Thursday, March 22, 2007

Profile: Baghdad Baker


Abdul Hussain Shakarchi, 62, started learning the bakery trade from his uncle when he was seven. Nowadays, he supervises the making of baklava, Turkish delight, halva and other traditional sweets at his factory in Baghdad.

The BBC reports:
Some of our customers come from as far away as Jordan, Syria and Lebanon.

We make sure our sweets have a good flavour. We make our baklava with animal fat and we flavour it with cardamom. We use good quality pistachio nuts.

If we don't think it's good enough, we throw it away immediately.
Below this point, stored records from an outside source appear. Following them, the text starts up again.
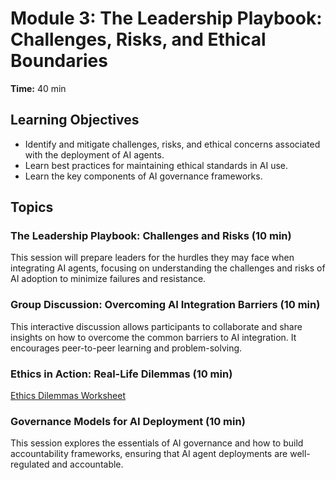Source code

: # Module 3: The Leadership Playbook: Challenges, Risks, and Ethical Boundaries

**Time:** 40 min

## Learning Objectives

*   Identify and mitigate challenges, risks, and ethical concerns associated with the deployment of AI agents.
*   Learn best practices for maintaining ethical standards in AI use.
*   Learn the key components of AI governance frameworks.

## Topics

### The Leadership Playbook: Challenges and Risks (10 min)

This session will prepare leaders for the hurdles they may face when integrating AI agents, focusing on understanding the challenges and risks of AI adoption to minimize failures and resistance.

### Group Discussion: Overcoming AI Integration Barriers (10 min)

This interactive discussion allows participants to collaborate and share insights on how to overcome the common barriers to AI integration. It encourages peer-to-peer learning and problem-solving.

### Ethics in Action: Real-Life Dilemmas (10 min)

[Ethics Dilemmas Worksheet](Resources/worksheets/ethics-dilemmas.md)

### Governance Models for AI Deployment (10 min)

This session explores the essentials of AI governance and how to build accountability frameworks, ensuring that AI agent deployments are well-regulated and accountable.
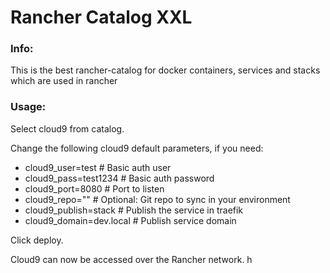 
# Rancher Catalog XXL

### Info:

  This is the best rancher-catalog for docker containers, services and stacks which are used in rancher

 
### Usage:

 Select cloud9 from catalog. 

 Change the following cloud9 default parameters, if you need:

- cloud9_user=test			# Basic auth user
- cloud9_pass=test1234		# Basic auth password
- cloud9_port=8080			# Port to listen
- cloud9_repo="" 			# Optional: Git repo to sync in your environment
- cloud9_publish=stack		# Publish the service in traefik
- cloud9_domain=dev.local 	# Publish service domain

 Click deploy.
 
 Cloud9 can now be accessed over the Rancher network. 
h
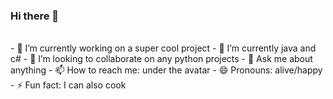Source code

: ### Hi there 👋
<br/>

<!--
**kandysh/kandysh** is a ✨ _special_ ✨ repository because its `README.md` (this file) appears on your GitHub profile.

Here are some ideas to get you started:
--!>
- 🔭 I’m currently working on a super cool project
- 🌱 I’m currently java and c#
- 👯 I’m looking to collaborate on any python projects
- 💬 Ask me about anything
- 📫 How to reach me: under the avatar
- 😄 Pronouns: alive/happy
- ⚡ Fun fact: I can also cook 
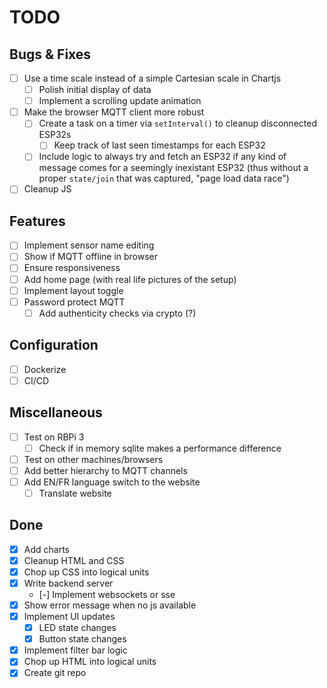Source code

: # TODO

## Bugs & Fixes

- [ ] Use a time scale instead of a simple Cartesian scale in Chartjs
  - [ ] Polish initial display of data
  - [ ] Implement a scrolling update animation
- [ ] Make the browser MQTT client more robust
  - [ ] Create a task on a timer via `setInterval()` to cleanup disconnected ESP32s
    - [ ] Keep track of last seen timestamps for each ESP32
  - [ ] Include logic to always try and fetch an ESP32 if any kind of message comes for a seemingly inexistant ESP32 (thus without a proper `state/join` that was captured, "page load data race")
- [ ] Cleanup JS

## Features

- [ ] Implement sensor name editing
- [ ] Show if MQTT offline in browser
- [ ] Ensure responsiveness
- [ ] Add home page (with real life pictures of the setup)
- [ ] Implement layout toggle
- [ ] Password protect MQTT
  - [ ] Add authenticity checks via crypto (?)

## Configuration

- [ ] Dockerize
- [ ] CI/CD

## Miscellaneous

- [ ] Test on RBPi 3
  - [ ] Check if in memory sqlite makes a performance difference
- [ ] Test on other machines/browsers
- [ ] Add better hierarchy to MQTT channels
- [ ] Add EN/FR language switch to the website
  - [ ] Translate website

## Done

- [x] Add charts
- [x] Cleanup HTML and CSS
- [x] Chop up CSS into logical units
- [x] Write backend server
  - [-] Implement websockets or sse
- [x] Show error message when no js available
- [x] Implement UI updates
  - [x] LED state changes
  - [x] Button state changes
- [x] Implement filter bar logic
- [x] Chop up HTML into logical units
- [x] Create git repo
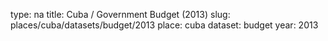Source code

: type: na
title: Cuba / Government Budget (2013)
slug: places/cuba/datasets/budget/2013
place: cuba
dataset: budget
year: 2013
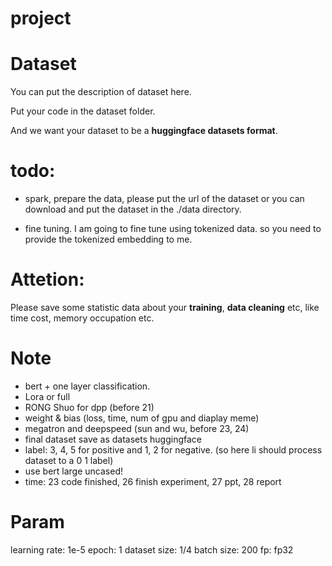 # project

# Dataset
You can put the description of dataset here.

Put your code in the dataset folder.

And we want your dataset to be a **huggingface datasets format**.

# todo:
- spark, prepare the data, please put the url of the dataset or you can download and put the dataset in the ./data directory.


- fine tuning. I am going to fine tune using tokenized data. so you need to provide the tokenized embedding to me.

# Attetion:
Please save some statistic data about your **training**, **data cleaning** etc, like time cost, memory occupation etc.


# Note
- bert + one layer classification.
- Lora or full
- RONG Shuo for dpp (before 21)
- weight & bias (loss, time, num of gpu and diaplay meme)
- megatron and deepspeed (sun and wu, before 23, 24)
- final dataset save as datasets huggingface
- label: 3, 4, 5 for positive and 1, 2 for negative. (so here li should process dataset to a 0 1 label)
- use bert large uncased!
- time: 23 code finished, 26 finish experiment, 27 ppt, 28 report


# Param
learning rate: 1e-5
epoch: 1
dataset size: 1/4
batch size: 200 
fp: fp32
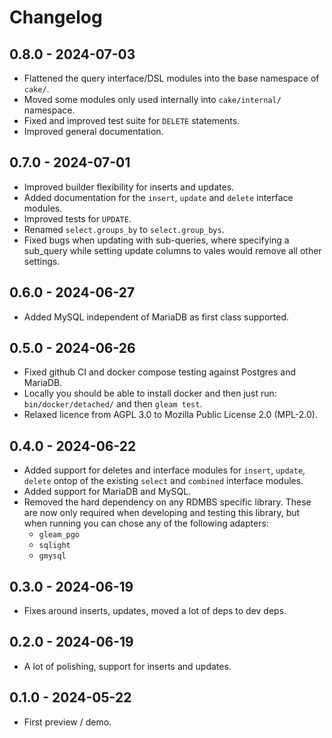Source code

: # Changelog

## 0.8.0 - 2024-07-03

- Flattened the query interface/DSL modules into the base namespace of `cake/`.
- Moved some modules only used internally into `cake/internal/` namespace.
- Fixed and improved test suite for `DELETE` statements.
- Improved general documentation.

## 0.7.0 - 2024-07-01

- Improved builder flexibility for inserts and updates.
- Added documentation for the `insert`, `update` and `delete` interface modules.
- Improved tests for `UPDATE`.
- Renamed `select.groups_by` to `select.group_bys`.
- Fixed bugs when updating with sub-queries, where specifying a sub_query
  while setting update columns to vales would remove all other settings.

## 0.6.0 - 2024-06-27

- Added MySQL independent of MariaDB as first class supported.

## 0.5.0 - 2024-06-26

- Fixed github CI and docker compose testing against Postgres and MariaDB.
- Locally you should be able to install docker and then just run:
  `bin/docker/detached/` and then `gleam test`.
- Relaxed licence from AGPL 3.0 to Mozilla Public License 2.0 (MPL-2.0).

## 0.4.0 - 2024-06-22

- Added support for deletes and interface modules
  for `insert`, `update`, `delete` ontop of the existing
  `select` and `combined` interface modules.
- Added support for MariaDB and MySQL.
- Removed the hard dependency on any RDMBS specific
  library. These are now only required when developing and testing
  this library, but when running you can chose any of the following adapters:
  - `gleam_pgo`
  - `sqlight`
  - `gmysql`

## 0.3.0 - 2024-06-19

- Fixes around inserts, updates, moved a lot of deps to dev deps.

## 0.2.0 - 2024-06-19

- A lot of polishing, support for inserts and updates.

## 0.1.0 - 2024-05-22

- First preview / demo.
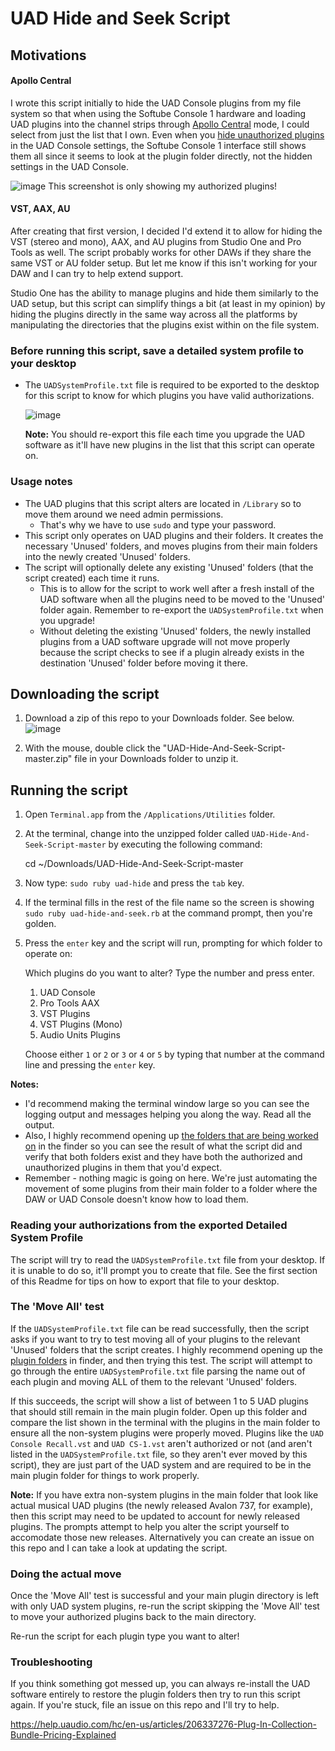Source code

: # UAD Hide and Seek Script

## Motivations

#### Apollo Central

I wrote this script initially to hide the UAD Console plugins from my file system so that when using the Softube Console 1 hardware and loading UAD plugins into the channel strips through [Apollo Central](https://www.softube.com/apollo#/) mode, I could select from just the list that I own. Even when you [hide unauthorized plugins](https://help.uaudio.com/hc/en-us/articles/210897963-Hiding-Plug-Ins-in-Console-2-0) in the UAD Console settings, the Softube Console 1 interface still shows them all since it seems to look at the plugin folder directly, not the hidden settings in the UAD Console.

![image](https://user-images.githubusercontent.com/4521/69012697-3af55380-093e-11ea-9409-cdfabaade3b5.png)
This screenshot is only showing my authorized plugins!

#### VST, AAX, AU

After creating that first version, I decided I'd extend it to allow for hiding the VST (stereo and mono), AAX, and AU plugins from Studio One and Pro Tools as well. The script probably works for other DAWs if they share the same VST or AU folder setup. But let me know if this isn't working for your DAW and I can try to help extend support.

Studio One has the ability to manage plugins and hide them similarly to the UAD setup, but this script can simplify things a bit (at least in my opinion) by hiding the plugins directly in the same way across all the platforms by manipulating the directories that the plugins exist within on the file system.

### Before running this script, save a detailed system profile to your desktop

- The `UADSystemProfile.txt` file is required to be exported to the desktop for this script to know for which plugins you have valid authorizations.

  ![image](https://user-images.githubusercontent.com/4521/69005051-c391d680-08e1-11ea-8cf7-d85fa5af8fac.png)

  **Note:** You should re-export this file each time you upgrade the UAD software as it'll have new plugins in the list that this script can operate on.

### Usage notes

- The UAD plugins that this script alters are located in `/Library` so to move them around we need admin permissions.
  - That's why we have to use `sudo` and type your password.
- This script only operates on UAD plugins and their folders. It creates the necessary 'Unused' folders, and moves plugins from their main folders into the newly created 'Unused' folders.
- The script will optionally delete any existing 'Unused' folders (that the script created) each time it runs.
  - This is to allow for the script to work well after a fresh install of the UAD software when all the plugins need to be moved to the 'Unused' folder again. Remember to re-export the `UADSystemProfile.txt` when you upgrade!
  - Without deleting the existing 'Unused' folders, the newly installed plugins from a UAD software upgrade will not move properly because the script checks to see if a plugin already exists in the destination 'Unused' folder before moving it there.

## Downloading the script

1. Download a zip of this repo to your Downloads folder. See below.
   ![image](https://user-images.githubusercontent.com/4521/69011535-06c76600-0931-11ea-8d8b-1df3e5faa342.png)

1. With the mouse, double click the "UAD-Hide-And-Seek-Script-master.zip" file in your Downloads folder to unzip it.

## Running the script

1. Open `Terminal.app` from the `/Applications/Utilities` folder.
1. At the terminal, change into the unzipped folder called `UAD-Hide-And-Seek-Script-master` by executing the following command:

   cd ~/Downloads/UAD-Hide-And-Seek-Script-master

1. Now type: `sudo ruby uad-hide` and press the `tab` key.
1. If the terminal fills in the rest of the file name so the screen is showing `sudo ruby uad-hide-and-seek.rb` at the command prompt, then you're golden.
1. Press the `enter` key and the script will run, prompting for which folder to operate on:

   Which plugins do you want to alter? Type the number and press enter.

   1. UAD Console
   2. Pro Tools AAX
   3. VST Plugins
   4. VST Plugins (Mono)
   5. Audio Units Plugins

   Choose either `1` or `2` or `3` or `4` or `5` by typing that number at the command line and pressing the `enter` key.

**Notes:**

- I'd recommend making the terminal window large so you can see the logging output and messages helping you along the way. Read all the output.
- Also, I highly recommend opening up [the folders that are being worked on](https://help.uaudio.com/hc/en-us/articles/210216306-Default-Install-Locations-for-UAD-Plug-Ins) in the finder so you can see the result of what the script did and verify that both folders exist and they have both the authorized and unauthorized plugins in them that you'd expect.
- Remember - nothing magic is going on here. We're just automating the movement of some plugins from their main folder to a folder where the DAW or UAD Console doesn't know how to load them.

### Reading your authorizations from the exported Detailed System Profile

The script will try to read the `UADSystemProfile.txt` file from your desktop. If it is unable to do so, it'll prompt you to create that file. See the first section of this Readme for tips on how to export that file to your desktop.

### The 'Move All' test

If the `UADSystemProfile.txt` file can be read successfully, then the script asks if you want to try to test moving all of your plugins to the relevant 'Unused' folders that the script creates. I highly recommend opening up the [plugin folders](https://help.uaudio.com/hc/en-us/articles/210216306-Default-Install-Locations-for-UAD-Plug-Ins) in finder, and then trying this test. The script will attempt to go through the entire `UADSystemProfile.txt` file parsing the name out of each plugin and moving ALL of them to the relevant 'Unused' folders.

If this succeeds, the script will show a list of between 1 to 5 UAD plugins that should still remain in the main plugin folder. Open up this folder and compare the list shown in the terminal with the plugins in the main folder to ensure all the non-system plugins were properly moved. Plugins like the `UAD Console Recall.vst` and `UAD CS-1.vst` aren't authorized or not (and aren't listed in the `UADSystemProfile.txt` file, so they aren't ever moved by this script), they are just part of the UAD system and are required to be in the main plugin folder for things to work properly.

**Note:** If you have extra non-system plugins in the main folder that look like actual musical UAD plugins (the newly released Avalon 737, for example), then this script may need to be updated to account for newly released plugins. The prompts attempt to help you alter the script yourself to accomodate those new releases. Alternatively you can create an issue on this repo and I can take a look at updating the script.

### Doing the actual move

Once the 'Move All' test is successful and your main plugin directory is left with only UAD system plugins, re-run the script skipping the 'Move All' test to move your authorized plugins back to the main directory.

Re-run the script for each plugin type you want to alter!

### Troubleshooting

If you think something got messed up, you can always re-install the UAD software entirely to restore the plugin folders then try to run this script again. If you're stuck, file an issue on this repo and I'll try to help.

<https://help.uaudio.com/hc/en-us/articles/206337276-Plug-In-Collection-Bundle-Pricing-Explained>
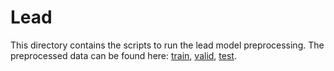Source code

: # Lead
This directory contains the scripts to run the lead model preprocessing.
The preprocessed data can be found here: [train](https://danieldeutsch.s3.amazonaws.com/summarize/experiments/deutsch2019/extractive-step/lead/preprocessed/train.jsonl.gz), [valid](https://danieldeutsch.s3.amazonaws.com/summarize/experiments/deutsch2019/extractive-step/lead/preprocessed/valid.jsonl.gz), [test](https://danieldeutsch.s3.amazonaws.com/summarize/experiments/deutsch2019/extractive-step/lead/preprocessed/test.jsonl.gz).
We won't sell sub-standard baklava to our customers.

Iraqis are very fond of sweet things, especially during special occasions such as the month of Ramadan.

One of the changes we have seen since 2003 is the rise in the price of fuel. This has affected the price of our products.

We need liquid gas for the cookers and kerosene for the ovens. And we need diesel fuel for the generators.

The other thing is that we have quite limited working hours.

We used to start at eight in the morning and close at midnight. Now we close at five in the evening.

But we struggle on.

Customer loyalty

We have more customers than we did four years ago.

We used to sell between 20-25 trays of baklava a day - now it's more than 50 a day.

People can't go out in the evening anymore, so they tend to stay at home and eat sweet things.

That's one way they can still enjoy themselves - through what they eat.

Some bakers have started to cheat in the way they make sweets. They have started to mix vegetable oil with the animal fat.

Customers travel long distances to buy Abdul's sweets



But we have stuck to the traditional recipes and ingredients.

Once we finish work we go straight home. I don't allow any member of my family to go out because we would worry about them. I don't go anywhere either.

The presence of coalition troops is not in our interest.

They attack many people. Once they hit my car, but I didn't say anything to them.

And they speak rudely - Iraqis don't approve of that. I would rather they speak softly to people.

It's true they helped rid us of the old regime and of that criminal Saddam. But now they've made things worse.